Kairow recommended this movie when we saw Jimmy Tupper vs. the Goatman of Bowie. And it's not even based on a comic book!

Saturday, June 12, 2010

I Love You, Man

2009 movie that Cory didn't warn me about in time

Rating: 8/20 (Jen: 6/20)

Plot: Paul Rudd's character (c'mon, you know the guy) has popped the question to his girlfriend of eight months. Zooey says yes, but soon after, she and her girlfriends start thinking that it's odd that Paul Rudd's character has no male friends. He overhears a conversation about their concerns and frantically tries to befriend another male so that he'll have a best man for his wedding. Enter Jason Segal's character (you know him, too). They hit it off wonderfully because they both like Rush. However, Paul Rudd's character has problems juggling his new friendship, his life with his future wife, and trying to sell the Incredible Hulk's house.
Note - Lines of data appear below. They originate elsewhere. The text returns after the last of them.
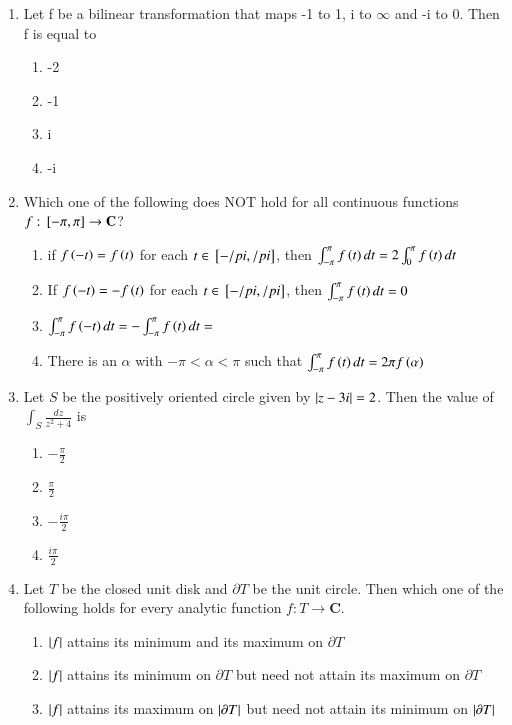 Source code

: \documentclass[journal]{IEEEtran}
\numberwithin{equation}{enumi}
\numberwithin{figure}{enumi}
\begin{document}
\begin{enumerate}[start=18]
\item Let f be a bilinear transformation that maps -1 to 1, i to $\infty$ and -i to 0. Then f is equal to
\begin{enumerate}
\item -2
\item -1
\item i
\item -i
\end{enumerate}
\item Which one of the following does NOT hold for all continuous functions $f:{}\left[-\pi,\pi\right]\rightarrow\mathbf{C}$?
\begin{enumerate}
\item if $f\left(-t\right)=f\left(t\right)$ for each $t \in {}\left[-/pi,/pi\right]$, then $\int_{-\pi}^\pi f\left(t\right) dt=2\int_{0}^\pi f\left(t\right) dt$
\item If $f\left(-t\right)=-f\left(t\right)$ for each $t \in {}\left[-/pi,/pi\right]$, then $\int_{-\pi}^\pi f\left(t\right) dt=0$
\item $\int_{-\pi}^\pi f\left(-t\right) dt=-\int_{-\pi}^\pi f\left(t\right) dt=$
\item There is an $\alpha$ with $-\pi<\alpha<\pi$ such that $\int_{-\pi}^\pi f\left(t\right) dt= 2\pi f\left(\alpha\right)$
\end{enumerate}
    \item Let  $S$ be the positively oriented circle given by $\left\vert z - 3i\right\vert = 2 $. Then the value of $\int_{S} \frac{dz}{z^2 + 4}$ is
    \begin{enumerate}
        \item $-\frac{\pi}{2} $
        \item $ \frac{\pi}{2} $
        \item $ -\frac{i\pi}{2} $
        \item $ \frac{i\pi}{2} $
    \end{enumerate}
    \item Let $T$ be the closed unit disk and $\partial T$ be the unit circle. Then which one of the following holds for every analytic function $f : T \to \mathbf{C} $.
    \begin{enumerate}
        \item $\left\vert f\right\vert$ attains its minimum and its maximum on $\partial T$
        \item $\left\vert f\right\vert$ attains its minimum on $\partial T$ but need not attain its maximum on $\partial T$
        \item $\left\vert f\right\vert$ attains its maximum on $\left\vert \partial T\right\vert$ but need not attain its minimum on $\left\vert \partial T \right\vert$

\end{enumerate}
\end{enumerate}
\end{document}
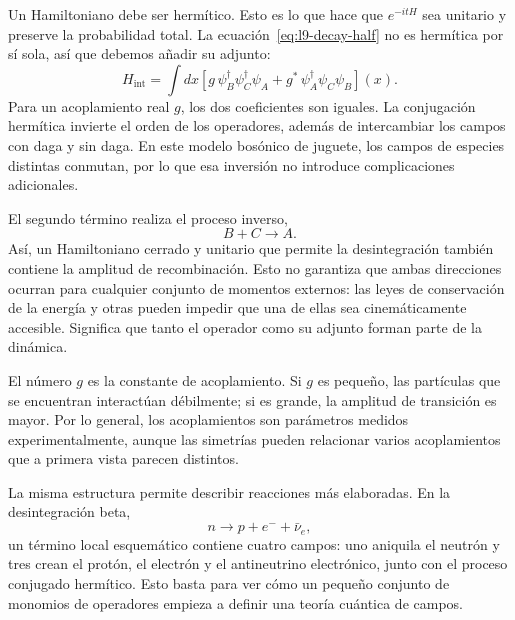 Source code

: Un Hamiltoniano debe ser hermítico. Esto es lo que hace que \(e^{-itH}\) sea unitario y preserve la probabilidad total. La ecuación~\eqref{eq:l9-decay-half} no es hermítica por sí sola, así que debemos añadir su adjunto:
\begin{equation}
H_{\mathrm{int}}
=\int dx\left[
g\,\psi_B^\dagger\psi_C^\dagger\psi_A
+g^*\,\psi_A^\dagger\psi_C\psi_B
\right](x).
\label{eq:l9-hermitian-vertex}
\end{equation}
Para un acoplamiento real \(g\), los dos coeficientes son iguales. La conjugación hermítica invierte el orden de los operadores, además de intercambiar los campos con daga y sin daga. En este modelo bosónico de juguete, los campos de especies distintas conmutan, por lo que esa inversión no introduce complicaciones adicionales.

El segundo término realiza el proceso inverso,
\begin{equation}
B+C\longrightarrow A.
\end{equation}
Así, un Hamiltoniano cerrado y unitario que permite la desintegración también contiene la amplitud de recombinación. Esto no garantiza que ambas direcciones ocurran para cualquier conjunto de momentos externos: las leyes de conservación de la energía y otras pueden impedir que una de ellas sea cinemáticamente accesible. Significa que tanto el operador como su adjunto forman parte de la dinámica.

\begin{classroomqa}
\end{classroomqa}

El número \(g\) es la constante de acoplamiento. Si \(g\) es pequeño, las partículas que se encuentran interactúan débilmente; si es grande, la amplitud de transición es mayor. Por lo general, los acoplamientos son parámetros medidos experimentalmente, aunque las simetrías pueden relacionar varios acoplamientos que a primera vista parecen distintos.

La misma estructura permite describir reacciones más elaboradas. En la desintegración beta,
\begin{equation}
n\longrightarrow p+e^-+\bar\nu_e,
\end{equation}
un término local esquemático contiene cuatro campos: uno aniquila el neutrón y tres crean el protón, el electrón y el antineutrino electrónico, junto con el proceso conjugado hermítico. Esto basta para ver cómo un pequeño conjunto de monomios de operadores empieza a definir una teoría cuántica de campos.

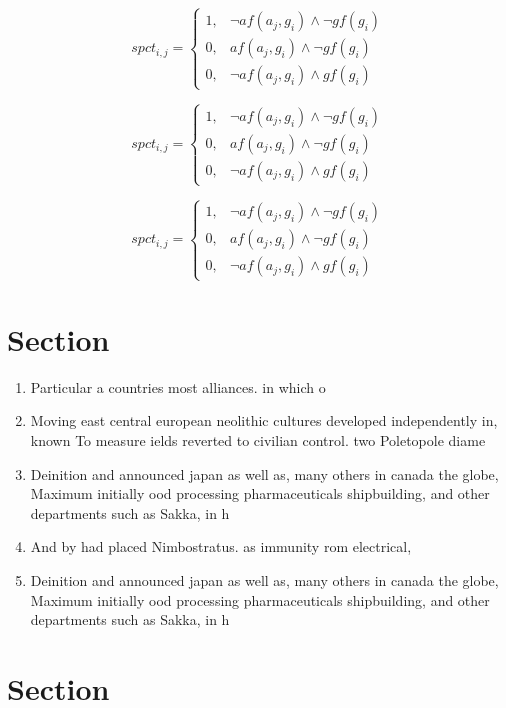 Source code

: \documentclass[a4paper]{article}
\begin{document}
\begin{equation}
spct_{i,j} =
\begin{cases}
1, & \text{$\neg af(a_j,g_i) \wedge \neg gf(g_i)$}\\
0, & \text{$af(a_j,g_i) \wedge \neg gf(g_i)$}\\
0, & \text{$\neg af(a_j,g_i) \wedge gf(g_i)$}
\end{cases}
\end{equation}

\begin{equation}
spct_{i,j} =
\begin{cases}
1, & \text{$\neg af(a_j,g_i) \wedge \neg gf(g_i)$}\\
0, & \text{$af(a_j,g_i) \wedge \neg gf(g_i)$}\\
0, & \text{$\neg af(a_j,g_i) \wedge gf(g_i)$}
\end{cases}
\end{equation}

\begin{equation}
spct_{i,j} =
\begin{cases}
1, & \text{$\neg af(a_j,g_i) \wedge \neg gf(g_i)$}\\
0, & \text{$af(a_j,g_i) \wedge \neg gf(g_i)$}\\
0, & \text{$\neg af(a_j,g_i) \wedge gf(g_i)$}
\end{cases}
\end{equation}

\section{Section}

\begin{enumerate}
\item Particular a countries most alliances. in which o

\item Moving east central european neolithic cultures developed independently in, known To measure ields reverted to civilian control. two Poletopole diame

\item Deinition and announced japan as well as, many others in canada the globe, Maximum initially ood processing pharmaceuticals shipbuilding, and other departments such as Sakka, in h

\item And by had placed Nimbostratus. as immunity rom electrical,

\item Deinition and announced japan as well as, many others in canada the globe, Maximum initially ood processing pharmaceuticals shipbuilding, and other departments such as Sakka, in h

\end{enumerate}

\section{Section}
\end{document}
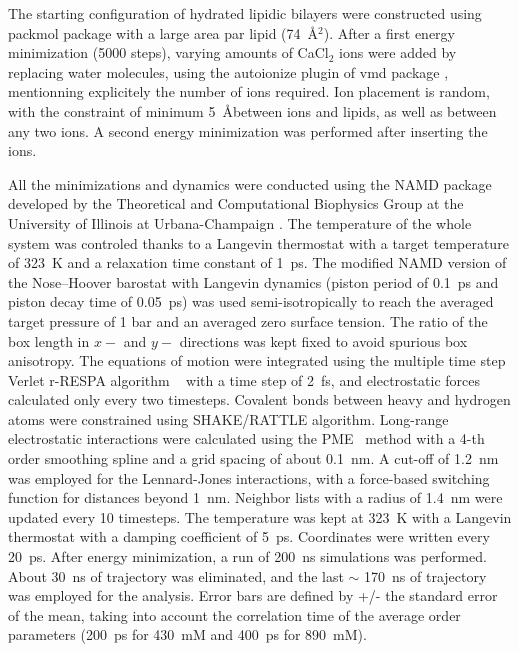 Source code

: \documentclass[pre,aps,floatfix,authordate1-4,twocolumn]{revtex4-1}
\begin{document}
The starting  configuration of hydrated lipidic bilayers were constructed using packmol 
package \cite{packmol} with a large area par lipid (74~\AA$^{2}$). 
After a first energy minimization (5000 steps),
varying amounts of CaCl$_2$ ions were added  by replacing water molecules,
using the autoionize plugin of vmd package \cite{hump96},
mentionning explicitely the number of ions required.
Ion placement is random, with the constraint of  minimum 5~\AA between ions and lipids,
as well as between any two ions. A second energy minimization was performed after inserting the ions.

All the minimizations and dynamics were conducted using the NAMD package developed 
by the Theoretical and Computational Biophysics Group at the University of Illinois at Urbana-Champaign \cite{NAMD}.
The temperature of the whole system was controled thanks to a Langevin  thermostat with a target temperature of 323~K 
and a relaxation time constant of 1~ps.  The modified NAMD version of the Nose–Hoover barostat with Langevin dynamics
(piston period of 0.1~ps and piston decay time of 0.05~ps) was used semi-isotropically
to reach the averaged target pressure of 1 bar and an averaged zero surface tension. 
The ratio of the box length in $x-$ and $y-$ directions was kept fixed to avoid spurious box anisotropy.
The equations of motion were integrated using the multiple time step Verlet r-RESPA algorithm ~\cite{pall13}
with a time step of 2~fs, and electrostatic forces calculated only every two timesteps. Covalent
bonds between heavy and hydrogen atoms were constrained using SHAKE/RATTLE algorithm.
Long-range electrostatic interactions were calculated using the PME~\cite{darden93,essman95} method 
with a 4-th order smoothing spline and a grid spacing of about 0.1~nm.
 A cut-off of 1.2~nm was employed for the Lennard-Jones
interactions, with a force-based switching function for distances beyond 1~nm. Neighbor
lists with a radius of 1.4~nm were updated every 10 timesteps.
The temperature was kept at 323~K with a Langevin thermostat with a damping coefficient of 5~ps.  Coordinates were written every 20~ps.
After energy minimization, a run of  200~ns simulations was performed. 
About 30~ns of trajectory was eliminated, and the last $\sim$ 170~ns of  trajectory was employed for the analysis.
Error bars are defined by +/- the standard error of the mean, 
taking into account the correlation time of the average order parameters 
(200~ps for 430~mM and 400~ps for 890~mM). 
\end{document}
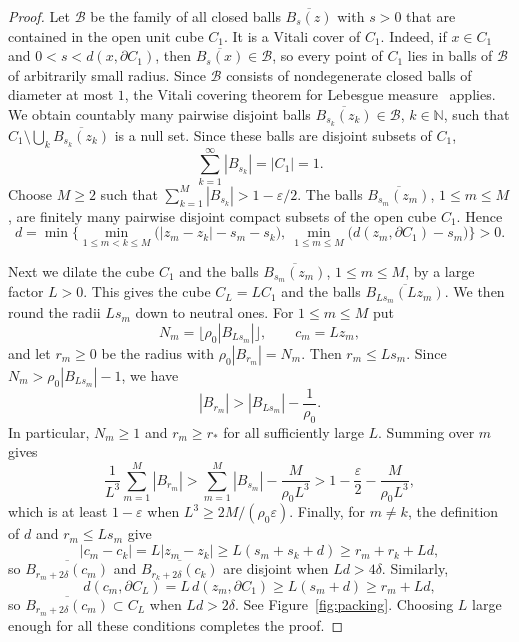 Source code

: \documentclass[final,reqno]{amsart}
\theoremstyle{remark}
\theoremstyle{definition}
\renewcommand{\le}{\leqslant}
\renewcommand{\ge}{\geqslant}
\newcommand{\NN}{\mathbb{N}}
\newcommand{\BC}{\mathcal{B}}
\begin{document}
\begin{proof}
Let $\BC$ be the family of all closed balls $\overline{B_s(z)}$ with $s>0$ that are contained in the open unit cube $C_1$. It is a Vitali cover of $C_1$. Indeed, if $x\in C_1$ and $0<s<d(x,\partial C_1)$, then $\overline{B_s(x)}\in\BC$, so every point of $C_1$ lies in balls of $\BC$ of arbitrarily small radius. Since $\BC$ consists of nondegenerate closed balls of diameter at most $1$, the Vitali covering theorem for Lebesgue measure~\cite[Sec.~1.5]{evans2015measure} applies. We obtain countably many pairwise disjoint balls $\overline{B_{s_k}(z_k)}\in\BC$, $k\in\NN$, such that $C_1\setminus\bigcup_k\overline{B_{s_k}(z_k)}$ is a null set. Since these balls are disjoint subsets of $C_1$,
\[
\sum_{k=1}^\infty|B_{s_k}|=|C_1|=1.
\]
Choose $M\ge2$ such that $\sum_{k=1}^M|B_{s_k}|>1-\varepsilon/2$. The balls $\overline{B_{s_m}(z_m)}$, $1\le m\le M$, are finitely many pairwise disjoint compact subsets of the open cube $C_1$. Hence
\[
d=\min\Big\{\min_{1\le m<k\le M}\big(|z_m-z_k|-s_m-s_k\big),\ \min_{1\le m\le M}\big(d(z_m,\partial C_1)-s_m\big)\Big\}>0.
\]

Next we dilate the cube $C_1$ and the balls $\overline{B_{s_m}(z_m)}$, $1\le m\le M$, by a large factor $L>0$. This gives the cube $C_L=LC_1$ and the balls $\overline{B_{Ls_m}(Lz_m)}$.
 We then round the radii $Ls_m$ down to neutral ones. For $1\le m\le M$ put
\[
N_m=\big\lfloor\rho_0|B_{Ls_m}|\big\rfloor,
\qquad
c_m=Lz_m,
\]
and let $r_m\ge0$ be the radius with $\rho_0|B_{r_m}|=N_m$. Then $r_m\le Ls_m$. Since $N_m>\rho_0|B_{Ls_m}|-1$, we have
\[
|B_{r_m}|>|B_{Ls_m}|-\frac1{\rho_0}.
\]
In particular, $N_m\ge1$ and $r_m\ge r_*$ for all sufficiently large $L$. Summing over $m$ gives
\[
\frac1{L^3}\sum_{m=1}^M|B_{r_m}|
>\sum_{m=1}^M|B_{s_m}|-\frac{M}{\rho_0L^3}
>1-\frac\varepsilon2-\frac{M}{\rho_0L^3},
\]
which is at least $1-\varepsilon$ when $L^3\ge2M/(\rho_0\varepsilon)$. Finally, for $m\ne k$, the definition of $d$ and $r_m\le Ls_m$ give
\[
|c_m-c_k|=L|z_m-z_k|\ge L(s_m+s_k+d)\ge r_m+r_k+Ld,
\]
so $\overline{B_{r_m+2\delta}(c_m)}$ and $\overline{B_{r_k+2\delta}(c_k)}$ are disjoint when $Ld>4\delta$. Similarly,
\[
d(c_m,\partial C_L)=L\,d(z_m,\partial C_1)\ge L(s_m+d)\ge r_m+Ld,
\]
so $\overline{B_{r_m+2\delta}(c_m)}\subset C_L$ when $Ld>2\delta$. See Figure~\ref{fig:packing}. Choosing $L$ large enough for all these conditions completes the proof.
\end{proof}
\end{document}
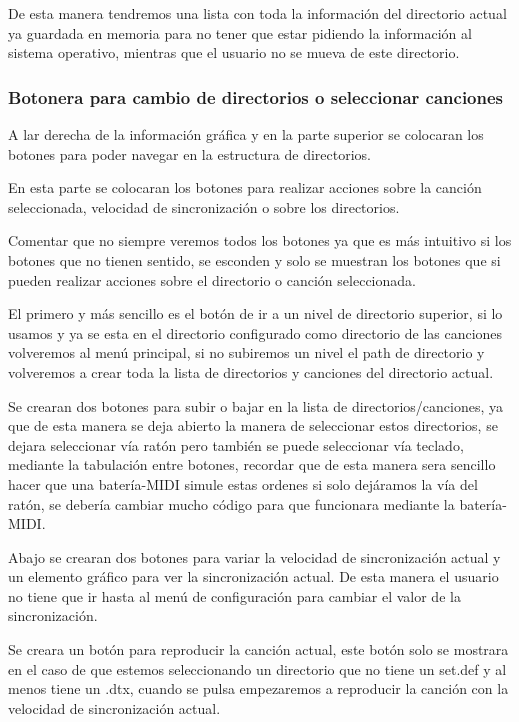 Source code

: \documentclass[a4paper,11pt,oneside]{book}
\begin{document}
 
De esta manera tendremos una lista con toda la información del directorio actual ya guardada en memoria para no tener que estar pidiendo la información al sistema operativo, mientras que el usuario no se mueva de este directorio.

\subsubsection{Botonera para cambio de directorios o seleccionar canciones}
A lar derecha de la información gráfica y en la parte superior se colocaran los botones para poder navegar en la estructura de directorios.

En esta parte se colocaran los botones para realizar acciones sobre la canción seleccionada, velocidad de sincronización o sobre los directorios.

Comentar que no siempre veremos todos los botones ya que es más intuitivo si los botones que no tienen sentido, se esconden y solo se muestran los botones que si pueden realizar acciones sobre el directorio o canción seleccionada.

El primero y más sencillo es el botón de ir a un nivel de directorio superior, si lo usamos y ya se esta en el directorio configurado como directorio de las canciones volveremos al menú principal, si no subiremos un nivel el path de directorio y volveremos a crear toda la lista de directorios y canciones del directorio actual.

Se crearan dos botones para subir o bajar en la lista de directorios/canciones, ya que de esta manera se deja abierto la manera de seleccionar estos directorios, se dejara seleccionar vía ratón pero también se puede seleccionar vía teclado, mediante la tabulación entre botones, recordar que de esta manera sera sencillo hacer que una batería-MIDI simule estas ordenes si solo dejáramos la vía del ratón, se debería cambiar mucho código para que funcionara mediante la batería-MIDI.

Abajo se crearan dos botones para variar la velocidad de sincronización actual y un elemento gráfico para ver la sincronización actual. De esta manera el usuario no tiene que ir hasta al menú de configuración para cambiar el valor de la sincronización.

Se creara un botón para reproducir la canción actual, este botón solo se mostrara en el caso de que estemos seleccionando un directorio que no tiene un set.def y al menos tiene un .dtx, cuando se pulsa empezaremos a reproducir la canción con la velocidad de sincronización actual.
\end{document}
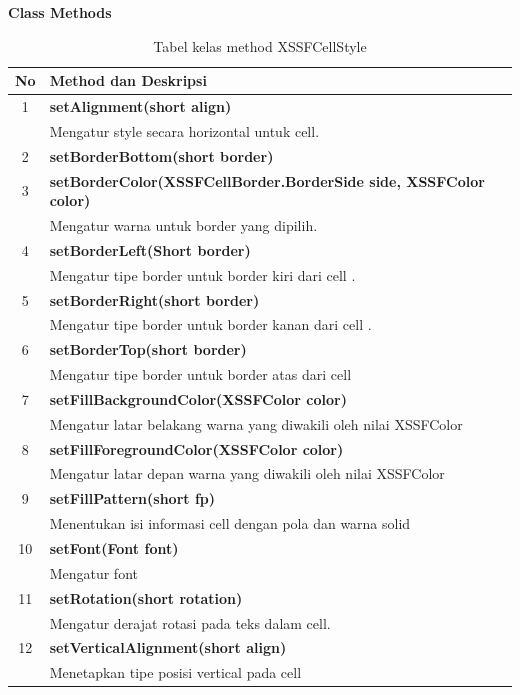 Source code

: \noindent \textbf{Class Methods}
\begin{table}[H]
		\centering
		\caption{Tabel kelas method XSSFCellStyle}
		\label{tab:methodXSSFCellStyle}
	\begin{tabular}{|c|p{12cm}|}
		\hline
		\textbf{No} & \textbf{Method dan Deskripsi} \\ \hline \hline
		1 & \textbf{setAlignment(short align)}\\
			&	Mengatur style secara horizontal untuk cell.\\ \hline 
		2 & \textbf{setBorderBottom(short border)}\\ \hline
		3 & \textbf{setBorderColor(XSSFCellBorder.BorderSide side, XSSFColor color)}\\
			&	Mengatur warna untuk border yang dipilih.\\ \hline
		4 & \textbf{setBorderLeft(Short border)}\\
			&	Mengatur tipe border untuk border kiri dari cell .\\ \hline	
		5 & \textbf{setBorderRight(short border)}\\
			&	Mengatur tipe border untuk border kanan dari cell .\\ \hline
		6 & \textbf{setBorderTop(short border)}\\
			&	Mengatur tipe border untuk border atas dari cell \\ \hline
		7 & \textbf{setFillBackgroundColor(XSSFColor color)}\\
			&	Mengatur latar belakang warna yang diwakili oleh nilai XSSFColor\\ \hline
		8 & \textbf{setFillForegroundColor(XSSFColor color)}\\
			&	Mengatur latar depan warna yang diwakili oleh nilai XSSFColor\\ \hline
		9 & \textbf{setFillPattern(short fp)}\\
			&	Menentukan isi informasi cell dengan pola dan warna solid\\ \hline
	  10 & \textbf{setFont(Font font)}\\
			 &	Mengatur font\\ \hline
		11 & \textbf{setRotation(short rotation)}\\
			 &	Mengatur derajat rotasi pada teks dalam cell.\\ \hline
		12 & \textbf{setVerticalAlignment(short align)}\\
			 &	Menetapkan tipe posisi vertical pada cell\\ \hline		
	\end{tabular}
\end{table}


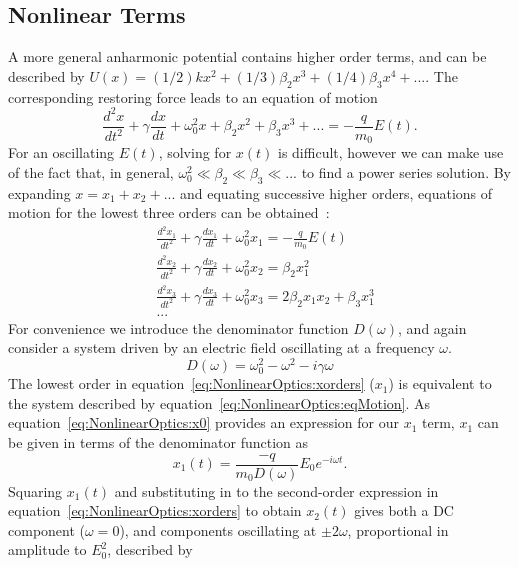 \subsection{Nonlinear Terms}
A more general anharmonic potential contains higher order terms, and can be described by $U(x) = (1/2)kx^{2} + (1/3)\beta_2 x^3 + (1/4)\beta_3 x^4 + ...$. The corresponding restoring force leads to an equation of motion
\begin{equation}\label{eq:NonlinearOptics:eqMotionNonlinear}
	\frac{d^2 x}{dt^2} + \gamma \frac{dx}{dt} + \omega_{0}^2 x + \beta_2 x^2 +  \beta_3 x^3 + ... = -\frac{q}{m_{0} } E(t).
\end{equation}
For an oscillating $E(t)$, solving for $x(t)$ is difficult, however we can make use of the fact that, in general, $\omega_{0}^2 \ll \beta_2 \ll \beta_3 \ll ...$ to find a power series solution. By expanding $x = x_1 + x_2 + ...$ and equating successive higher orders, equations of motion for the lowest three orders can be obtained~\cite[\S 1.4.1]{Boyd2008a}:
\begin{equation}\label{eq:NonlinearOptics:xorders}
	\begin{split}
		& \frac{d^2 x_1}{dt^2} + \gamma \frac{dx_1}{dt} + \omega_{0}^2 x_1 = -\frac{q}{m_{0} } E(t) \\
		& \frac{d^2 x_2}{dt^2} + \gamma \frac{dx_2}{dt} + \omega_{0}^2 x_2 = \beta_2 x_1^2 \\
		& \frac{d^2 x_3}{dt^2} + \gamma \frac{dx_3}{dt} + \omega_{0}^2 x_3 = 2\beta_2 x_1 x_2 + \beta_3 x_1^3 \\
		& ...
	\end{split}
\end{equation}
For convenience we introduce the denominator function $D(\omega)$, and again consider a system driven by an electric field oscillating at a frequency $\omega$.
\begin{equation}
	D(\omega) = \omega_{0}^2 -\omega^2 -i \gamma \omega
\end{equation}
The lowest order in equation~\ref{eq:NonlinearOptics:xorders} ($x_{1}$) is equivalent to the system described by equation~\ref{eq:NonlinearOptics:eqMotion}. As equation~\ref{eq:NonlinearOptics:x0} provides an expression for our $x_1$ term, $x_1$ can be given in terms of the denominator function as
\begin{equation}
	x_{1}(t) = \frac{-q}{m_0 D(\omega)} E_0 e^{-i\omega t}.
\end{equation}
Squaring $x_{1}(t)$ and substituting in to the second-order expression in equation~\ref{eq:NonlinearOptics:xorders} to obtain $x_{2}(t)$ gives both a DC component ($\omega=0$), and components oscillating at $\pm 2\omega$, proportional in amplitude to $E_{0}^2$, described by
This is rated R, and I think I figured out what that R stands for. It's R for Recycled. This is essentially an Apatow clone, raunchy as all get out; a potential frat guy favorite; a smorgasbord of references to drinking, puking on people, sex, and man caves. I would almost swear on my wife's life that almost every line in this movie has been yanked without mercy (for the audience that is) out of a handful of other recent comedies and rearranged, like a William S. Burroughs' cut-up text, into I Love You, Man's script. About 85% of that script is Paul Rudd's character (you know, that guy) being really awkward as he attempts guy talk, slanging it up and trying to match the cool he hears in the banter of other men. He succeeds in being awkward, but he doesn't quite get to both awkward and funny. An ongoing gag about Paul Rudd's character (him) sounding like a leprechaun was actually pretty funny. Pretty funny. But most of the Klaven speak just seemed like an OK supporting actor trying way too hard to be a leading funny man. The best example is in a scene where (that one guy) Paul Rudd's character's fiance finds out that Paul Rudd's character (see: any other movie or television show with Paul Rudd) plays an instrument. He repeats "I slappa the bass" ad nauseam (in fact, Paul Rudd's character [you know who I'm talking about, right?] still might be saying it) while Zooey critiques his attempt at a Jamaican accent. I can understand the scene being in the movie, but I don't understand why it had to be twenty-five minutes long. Part of the problem with this is that it seemed the performers were given lots of room to improvise. Is some of the stuff they come up with funny? Sure. But when you have almost two hours of that same kind of funny, it gets tedious. Watching people in tuxedos and fancy dresses throwing pies at each other might be funny for a couple minutes, too. Would you want to watch a two hour pie fight though? Maybe the producers of I Love You, Man just wanted to jump on the green bandwagon, recycling and reusing what's worked the last few years to assemble this all-too-predictable comedy. Or maybe they're just really lazy.

Now that I think about it, I probably would want to watch a two hour pie fight. But only if Tarantino directed it.